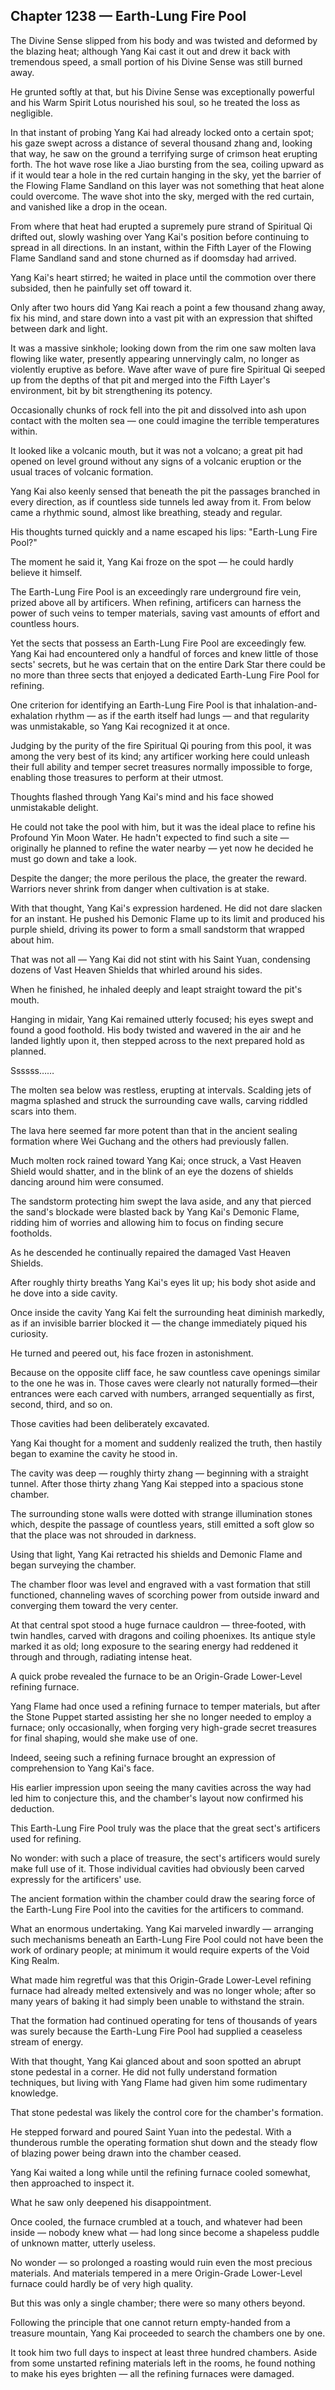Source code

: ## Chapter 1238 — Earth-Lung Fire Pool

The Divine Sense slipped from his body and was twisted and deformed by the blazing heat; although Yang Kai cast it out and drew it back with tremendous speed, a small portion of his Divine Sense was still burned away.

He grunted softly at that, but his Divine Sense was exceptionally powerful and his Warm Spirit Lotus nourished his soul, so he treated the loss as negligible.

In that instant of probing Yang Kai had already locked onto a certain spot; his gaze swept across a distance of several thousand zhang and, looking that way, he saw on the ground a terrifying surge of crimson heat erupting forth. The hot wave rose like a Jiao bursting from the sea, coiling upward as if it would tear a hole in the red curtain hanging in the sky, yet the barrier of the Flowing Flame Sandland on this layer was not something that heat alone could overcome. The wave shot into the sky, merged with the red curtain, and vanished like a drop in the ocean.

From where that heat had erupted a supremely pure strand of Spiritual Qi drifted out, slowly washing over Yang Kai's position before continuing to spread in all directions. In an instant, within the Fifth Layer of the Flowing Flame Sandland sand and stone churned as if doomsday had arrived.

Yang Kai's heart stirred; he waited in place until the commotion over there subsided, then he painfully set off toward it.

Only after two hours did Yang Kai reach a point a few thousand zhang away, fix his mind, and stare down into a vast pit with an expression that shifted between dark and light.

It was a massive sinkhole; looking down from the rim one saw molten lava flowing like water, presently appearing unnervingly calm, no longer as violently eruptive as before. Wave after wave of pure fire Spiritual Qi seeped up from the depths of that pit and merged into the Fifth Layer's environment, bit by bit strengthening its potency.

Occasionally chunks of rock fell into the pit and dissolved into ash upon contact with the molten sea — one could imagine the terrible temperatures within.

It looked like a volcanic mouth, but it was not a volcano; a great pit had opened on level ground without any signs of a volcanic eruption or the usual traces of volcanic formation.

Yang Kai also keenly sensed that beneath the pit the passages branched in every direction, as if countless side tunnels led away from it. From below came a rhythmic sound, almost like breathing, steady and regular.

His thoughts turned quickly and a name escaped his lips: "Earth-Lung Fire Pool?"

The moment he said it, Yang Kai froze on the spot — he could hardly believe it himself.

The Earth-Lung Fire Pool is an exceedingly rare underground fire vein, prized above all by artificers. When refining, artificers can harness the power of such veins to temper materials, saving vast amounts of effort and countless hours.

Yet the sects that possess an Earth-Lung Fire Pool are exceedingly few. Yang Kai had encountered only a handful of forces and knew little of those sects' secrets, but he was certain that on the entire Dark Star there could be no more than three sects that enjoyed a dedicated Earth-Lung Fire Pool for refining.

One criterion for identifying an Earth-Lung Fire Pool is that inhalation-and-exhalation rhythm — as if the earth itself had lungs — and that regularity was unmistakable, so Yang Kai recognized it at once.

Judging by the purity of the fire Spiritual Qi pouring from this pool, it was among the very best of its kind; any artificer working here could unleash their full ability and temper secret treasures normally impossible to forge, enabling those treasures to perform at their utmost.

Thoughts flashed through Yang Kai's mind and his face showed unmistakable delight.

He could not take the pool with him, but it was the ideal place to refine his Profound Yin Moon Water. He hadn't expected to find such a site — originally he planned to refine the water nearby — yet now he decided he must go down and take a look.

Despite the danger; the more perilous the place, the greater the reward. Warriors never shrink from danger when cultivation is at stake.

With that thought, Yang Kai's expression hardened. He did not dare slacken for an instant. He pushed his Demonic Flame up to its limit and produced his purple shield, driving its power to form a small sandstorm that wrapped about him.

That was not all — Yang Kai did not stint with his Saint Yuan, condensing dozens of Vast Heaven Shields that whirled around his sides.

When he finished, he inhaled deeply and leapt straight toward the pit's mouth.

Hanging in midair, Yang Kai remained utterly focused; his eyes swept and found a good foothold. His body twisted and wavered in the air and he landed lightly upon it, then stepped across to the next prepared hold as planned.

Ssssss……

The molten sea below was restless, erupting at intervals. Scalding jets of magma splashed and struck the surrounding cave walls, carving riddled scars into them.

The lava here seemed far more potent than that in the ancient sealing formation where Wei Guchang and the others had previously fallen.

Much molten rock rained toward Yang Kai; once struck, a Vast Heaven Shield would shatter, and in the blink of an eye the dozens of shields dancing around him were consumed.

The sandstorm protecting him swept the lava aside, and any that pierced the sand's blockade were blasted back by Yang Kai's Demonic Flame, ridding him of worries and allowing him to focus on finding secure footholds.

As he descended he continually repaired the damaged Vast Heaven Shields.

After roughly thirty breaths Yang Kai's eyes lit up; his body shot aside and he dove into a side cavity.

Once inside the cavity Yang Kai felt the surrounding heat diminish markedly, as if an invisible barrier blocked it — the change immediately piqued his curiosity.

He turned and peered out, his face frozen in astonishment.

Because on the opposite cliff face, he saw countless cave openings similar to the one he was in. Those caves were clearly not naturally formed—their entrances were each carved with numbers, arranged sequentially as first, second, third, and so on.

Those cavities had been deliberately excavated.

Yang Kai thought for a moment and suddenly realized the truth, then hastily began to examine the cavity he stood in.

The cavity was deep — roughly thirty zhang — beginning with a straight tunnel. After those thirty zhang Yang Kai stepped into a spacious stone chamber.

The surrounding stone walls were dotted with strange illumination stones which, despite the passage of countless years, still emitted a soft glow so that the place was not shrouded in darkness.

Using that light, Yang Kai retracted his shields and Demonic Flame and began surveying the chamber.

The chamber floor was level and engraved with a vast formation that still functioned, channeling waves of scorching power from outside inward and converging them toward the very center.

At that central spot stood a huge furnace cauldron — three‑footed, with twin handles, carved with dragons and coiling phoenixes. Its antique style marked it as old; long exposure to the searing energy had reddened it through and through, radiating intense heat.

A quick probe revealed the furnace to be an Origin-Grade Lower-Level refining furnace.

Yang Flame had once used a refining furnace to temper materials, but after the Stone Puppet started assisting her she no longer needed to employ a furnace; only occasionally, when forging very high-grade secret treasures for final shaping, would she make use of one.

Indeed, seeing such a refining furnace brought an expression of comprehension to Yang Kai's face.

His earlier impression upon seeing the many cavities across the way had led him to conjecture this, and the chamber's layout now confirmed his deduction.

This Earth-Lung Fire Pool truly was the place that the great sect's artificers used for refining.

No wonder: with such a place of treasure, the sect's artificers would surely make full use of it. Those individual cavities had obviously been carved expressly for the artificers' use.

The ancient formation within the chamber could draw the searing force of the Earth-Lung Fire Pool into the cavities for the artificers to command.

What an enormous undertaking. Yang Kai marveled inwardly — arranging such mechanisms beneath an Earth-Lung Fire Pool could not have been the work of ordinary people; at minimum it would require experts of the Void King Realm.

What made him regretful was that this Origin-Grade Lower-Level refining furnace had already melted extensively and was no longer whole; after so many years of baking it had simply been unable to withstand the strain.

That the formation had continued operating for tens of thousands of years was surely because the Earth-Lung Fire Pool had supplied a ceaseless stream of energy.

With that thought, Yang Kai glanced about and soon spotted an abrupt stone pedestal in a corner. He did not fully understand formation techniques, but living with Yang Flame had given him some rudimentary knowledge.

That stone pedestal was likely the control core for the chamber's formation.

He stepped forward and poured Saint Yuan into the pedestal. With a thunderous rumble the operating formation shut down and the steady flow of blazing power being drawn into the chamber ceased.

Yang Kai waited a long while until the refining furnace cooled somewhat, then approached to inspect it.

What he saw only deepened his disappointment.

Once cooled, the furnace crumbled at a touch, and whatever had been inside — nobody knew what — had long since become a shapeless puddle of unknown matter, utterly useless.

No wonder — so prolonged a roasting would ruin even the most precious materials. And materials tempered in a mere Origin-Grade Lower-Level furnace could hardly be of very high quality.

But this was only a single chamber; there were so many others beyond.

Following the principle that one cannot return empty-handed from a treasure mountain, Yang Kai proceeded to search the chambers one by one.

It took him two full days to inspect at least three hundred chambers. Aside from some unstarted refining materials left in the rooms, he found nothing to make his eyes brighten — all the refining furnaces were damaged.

...

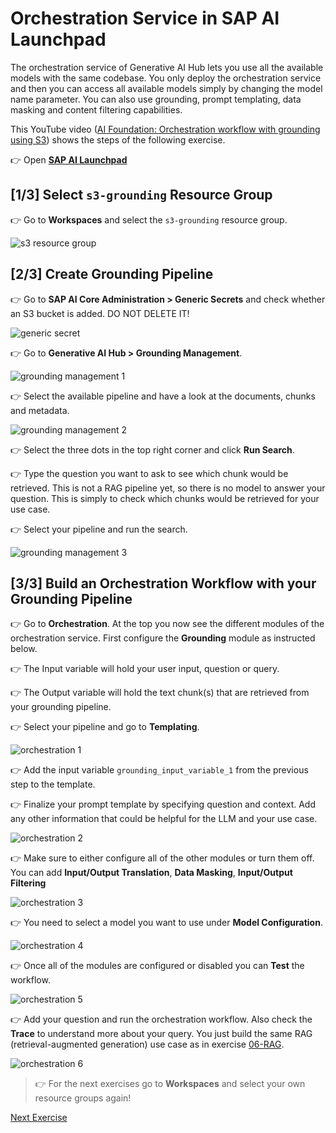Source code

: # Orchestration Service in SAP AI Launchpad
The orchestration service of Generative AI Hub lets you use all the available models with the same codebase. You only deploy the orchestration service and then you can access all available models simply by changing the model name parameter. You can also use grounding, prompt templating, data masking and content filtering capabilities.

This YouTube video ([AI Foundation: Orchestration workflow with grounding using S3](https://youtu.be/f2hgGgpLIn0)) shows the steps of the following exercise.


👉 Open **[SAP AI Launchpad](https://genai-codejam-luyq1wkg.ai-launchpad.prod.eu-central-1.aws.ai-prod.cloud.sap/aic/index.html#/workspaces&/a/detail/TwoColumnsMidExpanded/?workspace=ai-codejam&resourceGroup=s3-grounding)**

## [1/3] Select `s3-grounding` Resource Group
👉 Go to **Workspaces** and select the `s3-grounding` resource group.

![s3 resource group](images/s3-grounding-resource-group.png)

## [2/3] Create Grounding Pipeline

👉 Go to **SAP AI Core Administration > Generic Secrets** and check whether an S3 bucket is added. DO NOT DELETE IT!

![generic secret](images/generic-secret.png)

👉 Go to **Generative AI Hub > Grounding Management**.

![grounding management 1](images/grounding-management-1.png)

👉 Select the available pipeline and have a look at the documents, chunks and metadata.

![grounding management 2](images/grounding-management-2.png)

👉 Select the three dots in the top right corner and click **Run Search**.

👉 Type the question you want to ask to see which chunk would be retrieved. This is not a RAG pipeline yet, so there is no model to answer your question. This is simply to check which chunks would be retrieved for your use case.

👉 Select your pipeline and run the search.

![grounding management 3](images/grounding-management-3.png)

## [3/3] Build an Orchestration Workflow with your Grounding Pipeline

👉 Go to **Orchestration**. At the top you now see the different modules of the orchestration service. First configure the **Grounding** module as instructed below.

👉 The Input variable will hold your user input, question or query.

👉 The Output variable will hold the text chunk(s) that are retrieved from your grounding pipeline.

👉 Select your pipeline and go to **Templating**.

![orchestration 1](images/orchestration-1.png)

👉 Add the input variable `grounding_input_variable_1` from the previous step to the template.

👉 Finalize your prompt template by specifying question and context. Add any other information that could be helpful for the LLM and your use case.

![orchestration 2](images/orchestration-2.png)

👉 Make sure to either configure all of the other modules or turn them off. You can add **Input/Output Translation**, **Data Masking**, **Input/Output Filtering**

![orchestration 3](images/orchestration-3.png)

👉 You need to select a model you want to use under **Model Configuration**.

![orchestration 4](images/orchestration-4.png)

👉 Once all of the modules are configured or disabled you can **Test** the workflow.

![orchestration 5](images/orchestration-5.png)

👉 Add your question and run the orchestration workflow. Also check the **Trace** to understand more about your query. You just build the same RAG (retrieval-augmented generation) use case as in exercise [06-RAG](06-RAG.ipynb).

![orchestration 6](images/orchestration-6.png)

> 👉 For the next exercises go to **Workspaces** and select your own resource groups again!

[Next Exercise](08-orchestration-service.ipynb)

→ WHAT IS BEING ASKED:
Looking at the records above, count the lines where the word "expression" appears. State only the number.

→ RESPONSE:
3